• La réunion des solitudes

    (mise à jour du texte du 19 février 2009 - 05:36)

    Je suis lâche.
    Lâche par prudence ou prudent par lâcheté, mais ça fait tout de même de moi un lâche et ce côté-là, je ne l’aime pas.
    Ma lettre de candidature au licenciement n’était pas trop mal, non ? J’y jouais carte sur table et, au final, c’est bien tout ce que l’on peut faire lorsque l’on veut rentrer dans le droit chemin, non ?
    Eh bien, je ne lui ai pas envoyée, cette lettre.
    Elle est restée là, bien au chaud sur le blog, bien rangée dans mon anonymat.
    Lâche, je vous dis.

    Le vendredi de la réunion « conjoncture économique » est arrivé.
    Le Director a le visage grave, il est stressé et mal à l’aise. Pour la première fois, je le vois bafouiller et se montrer beaucoup moins Director que d’habitude.
    Le sort de notre vie professionnelle est entre ses mains, et pourtant, nous nous surprenons nous-mêmes à le plaindre, à ne pas vouloir être à sa place et à éprouver pour lui… de la compassion.
    Il commence son discours sur la conjoncture économique générale. Le monde entier voit son système capitalisme sombrer, plus aucune commande ne se fait et les scénarios les plus probables sur les six prochains mois prévoient cinquante pour cent de dépôts de bilan des entreprises de la vallée.
    Certains, sans doute plus extrémistes, évoquent le chiffre de soixante-dix pour cent de chômeurs…
    — C’est du jamais vu… prononce-t-il.
    Vingt paires d’yeux autour de la table. Vingt paires d’yeux muets, tous rivés sur lui, à boire son verdict comme un dernier petit lait.
    — Nous faisons partie du wagon, lâche-t-il enfin en pesant ses mots.

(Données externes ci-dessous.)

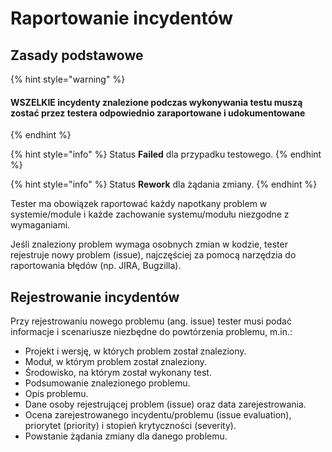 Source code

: # Raportowanie incydentów

## Zasady podstawowe

{% hint style="warning" %}
#### WSZELKIE incydenty znalezione podczas wykonywania testu muszą zostać przez testera odpowiednio zaraportowane i udokumentowane
{% endhint %}

{% hint style="info" %}
Status **Failed** dla przypadku testowego.
{% endhint %}

{% hint style="info" %}
Status **Rework** dla żądania zmiany.
{% endhint %}

Tester ma obowiązek raportować każdy napotkany problem w systemie/module i każde zachowanie systemu/modułu niezgodne z wymaganiami.

Jeśli znaleziony problem wymaga osobnych zmian w kodzie, tester rejestruje nowy problem \(issue\), najczęściej za pomocą narzędzia do raportowania błędów \(np. JIRA, Bugzilla\).

## Rejestrowanie incydentów

Przy rejestrowaniu nowego problemu \(ang. issue\) tester musi podać informacje i scenariusze niezbędne do powtórzenia problemu, m.in.:

* Projekt i wersję, w których problem został znaleziony.
* Moduł, w którym problem został znaleziony.
* Środowisko, na którym został wykonany test.
* Podsumowanie znalezionego problemu.
* Opis problemu.
* Dane osoby rejestrującej problem \(issue\) oraz data zarejestrowania.
* Ocena zarejestrowanego incydentu/problemu \(issue evaluation\), priorytet \(priority\) i stopień krytyczności \(severity\).
* Powstanie żądania zmiany dla danego problemu.

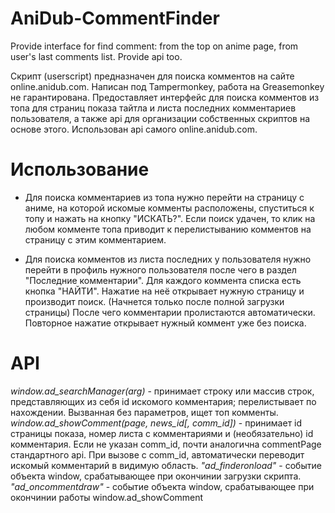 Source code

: # AniDub-CommentFinder
Provide interface for find comment: from the top on anime page, from user's last comments list. Provide api too.

Скрипт (userscript) предназначен для поиска комментов на сайте online.anidub.com. Написан под Tampermonkey, работа на Greasemonkey не гарантирована.
Предоставляет интерфейс для поиска комментов из топа для страниц показа тайтла и листа последних комментариев пользователя, а также api для организации собственных скриптов на основе этого.
Использован api самого online.anidub.com.

# Использование
+ Для поиска комментариев из топа нужно перейти на страницу с аниме, на которой искомые комменты расположены, спуститься к топу и нажать на кнопку "ИСКАТЬ?". Если поиск удачен, то клик на любом комменте топа приводит к перелистыванию комментов на страницу с этим комментарием.

+ Для поиска комментов из листа последних у пользователя нужно перейти в профиль нужного пользователя после чего в раздел "Последние комментарии". Для каждого коммента списка есть кнопка "НАЙТИ". Нажатие на неё открывает нужную страницу и производит поиск. (Начнется только после полной загрузки страницы) После чего комментарии пролистаются автоматически.
Повторное нажатие открывает нужный коммент уже без поиска.

# API

*window.ad_searchManager(arg)* - принимает строку или массив строк, представляющих из себя id искомого комментария; перелистывает по нахождении. Вызванная без параметров, ищет топ комменты.
*window.ad_showComment(page, news_id[, comm_id])* - принимает id страницы показа, номер листа с комментариями и (необязательно) id комментария. Если не указан comm_id, почти аналогична commentPage стандартного api. При вызове с comm_id, автоматически переводит искомый комментарий в видимую область.
*"ad_finderonload"* - событие объекта window, срабатывающее при окончинии загрузки скрипта.
*"ad_oncommentdraw"* - событие объекта window, срабатывающее при окончинии работы window.ad_showComment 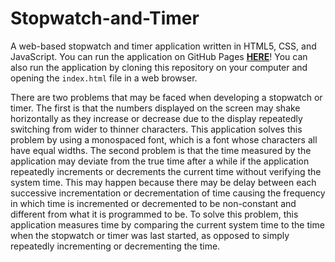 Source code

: # Stopwatch-and-Timer
A web-based stopwatch and timer application written in HTML5, CSS, and JavaScript. You can run the application on GitHub Pages [**HERE**](https://christopher-boustros.github.io/Stopwatch-and-Timer/)! You can also run the application by cloning this repository on your computer and opening the `index.html` file in a web browser.

There are two problems that may be faced when developing a stopwatch or timer. The first is that the numbers displayed on the screen may shake horizontally as they increase or decrease due to the display repeatedly switching from wider to thinner characters. This application solves this problem by using a monospaced font, which is a font whose characters all have equal widths. The second problem is that the time measured by the application may deviate from the true time after a while if the application repeatedly increments or decrements the current time without verifying the system time. This may happen because there may be delay between each successive incrementation or decrementation of time causing the frequency in which time is incremented or decremented to be non-constant and different from what it is programmed to be. To solve this problem, this application measures time by comparing the current system time to the time when the stopwatch or timer was last started, as opposed to simply repeatedly incrementing or decrementing the time.     
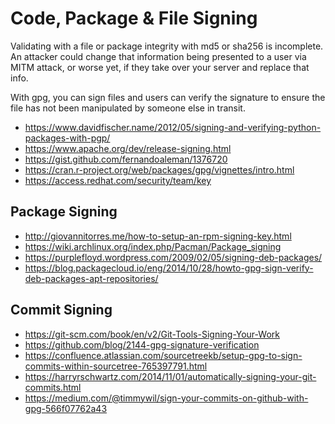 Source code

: # Code, Package & File Signing

Validating with a file or package integrity with md5 or sha256 is incomplete. 
An attacker could change that information being presented to a user via MITM attack, 
or worse yet, if they take over your server and replace that info. 

With gpg, you can sign files and users can verify the signature to ensure the file
has not been manipulated by someone else in transit.

- https://www.davidfischer.name/2012/05/signing-and-verifying-python-packages-with-pgp/
- https://www.apache.org/dev/release-signing.html
- https://gist.github.com/fernandoaleman/1376720
- https://cran.r-project.org/web/packages/gpg/vignettes/intro.html
- https://access.redhat.com/security/team/key

## Package Signing
- http://giovannitorres.me/how-to-setup-an-rpm-signing-key.html
- https://wiki.archlinux.org/index.php/Pacman/Package_signing
- https://purplefloyd.wordpress.com/2009/02/05/signing-deb-packages/
- https://blog.packagecloud.io/eng/2014/10/28/howto-gpg-sign-verify-deb-packages-apt-repositories/

## Commit Signing
- https://git-scm.com/book/en/v2/Git-Tools-Signing-Your-Work
- https://github.com/blog/2144-gpg-signature-verification
- https://confluence.atlassian.com/sourcetreekb/setup-gpg-to-sign-commits-within-sourcetree-765397791.html
- https://harryrschwartz.com/2014/11/01/automatically-signing-your-git-commits.html
- https://medium.com/@timmywil/sign-your-commits-on-github-with-gpg-566f07762a43
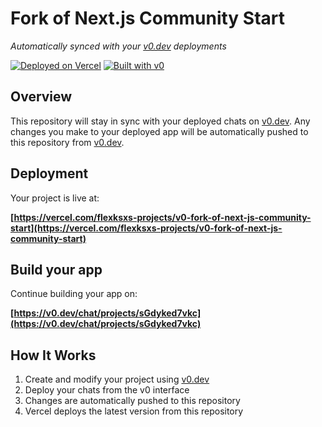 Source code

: # Fork of Next.js Community Start

*Automatically synced with your [v0.dev](https://v0.dev) deployments*

[![Deployed on Vercel](https://img.shields.io/badge/Deployed%20on-Vercel-black?style=for-the-badge&logo=vercel)](https://vercel.com/flexksxs-projects/v0-fork-of-next-js-community-start)
[![Built with v0](https://img.shields.io/badge/Built%20with-v0.dev-black?style=for-the-badge)](https://v0.dev/chat/projects/sGdyked7vkc)

## Overview

This repository will stay in sync with your deployed chats on [v0.dev](https://v0.dev).
Any changes you make to your deployed app will be automatically pushed to this repository from [v0.dev](https://v0.dev).

## Deployment

Your project is live at:

**[https://vercel.com/flexksxs-projects/v0-fork-of-next-js-community-start](https://vercel.com/flexksxs-projects/v0-fork-of-next-js-community-start)**

## Build your app

Continue building your app on:

**[https://v0.dev/chat/projects/sGdyked7vkc](https://v0.dev/chat/projects/sGdyked7vkc)**

## How It Works

1. Create and modify your project using [v0.dev](https://v0.dev)
2. Deploy your chats from the v0 interface
3. Changes are automatically pushed to this repository
4. Vercel deploys the latest version from this repository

Nous sommes embarqués avec les autres et nous n'y pouvons rien.
    Personne n’est surpris et tout le monde pressent ce qui nous arrive.
    Nous avions eu deux jours pour nous y préparer, deux jours de cogitations diverses qui seront parties dans presque tous les sens, mais nous savons que la réalité, la vraie confrontation avec le monde réel, elle est en train de se jouer là, maintenant, sous nos yeux, et qu’en tant que petits nombrils bien affirmés, tous autant que nous sommes, nous n’avons plus aucune maîtrise sur le monde extérieur qui nous entoure.

    Je parcours des yeux tous les visages du personnel, les uns à la suite des autres, et j’avoue ressentir enfin l’immense satisfaction de voir certaines têtes trop gonflées à mon goût se décomposer à vue d’œil.
    Enfin.
    Il aura fallu cela : une crise internationale, une crise historique et peut-être même l’effondrement de tout un système économique, pour que le règne de l’argent roi et du nombrilisme exacerbé touche à sa fin.

    Un monde nouveau est en train de naître.

    Notre Director nous annonce la réduction de notre temps de travail de 39 à 35 heures, la fin du contrat avec le fleuriste, la cession de certains véhicules, la diminution des commandes de dosettes de café par deux, la proposition d’un congé parental aux personnes concernées, la fin de notre article 83 complémentaire retraite, etc., etc., et puis, il reprend son souffle :
    — Tout cela n’évitera pas une vague de licenciements. Je vais hélas devoir me séparer de quelques-uns d’entre vous. Le chiffre n’est pas encore fixé.

    Il nous sort encore quelques phrases, sans doute les meilleures de son discours car je sais qu’il garde souvent les meilleures pour la fin, mais plus personne n’entend le moindre son.
    Tous les cerveaux sont en ébullition, les regards se croisent, comme pour essayer de réaliser le cauchemar dans lequel on nous a tous mis, des lèvres se mordillent, des bras en tombent, des yeux s’écarquillent, des bouches restent grand ouvertes, et dans ce chaos, moi, c’est un sentiment de plénitude, qui m’envahit.
    Un sentiment de sérénité et de confiance.
    Comme si j’étais purement anesthésié.

    En moi, je me dis :
    — ça y est ! Je vais être viré, je vais pouvoir écrire, je vais pouvoir me lancer et c’est la chance de ma vie !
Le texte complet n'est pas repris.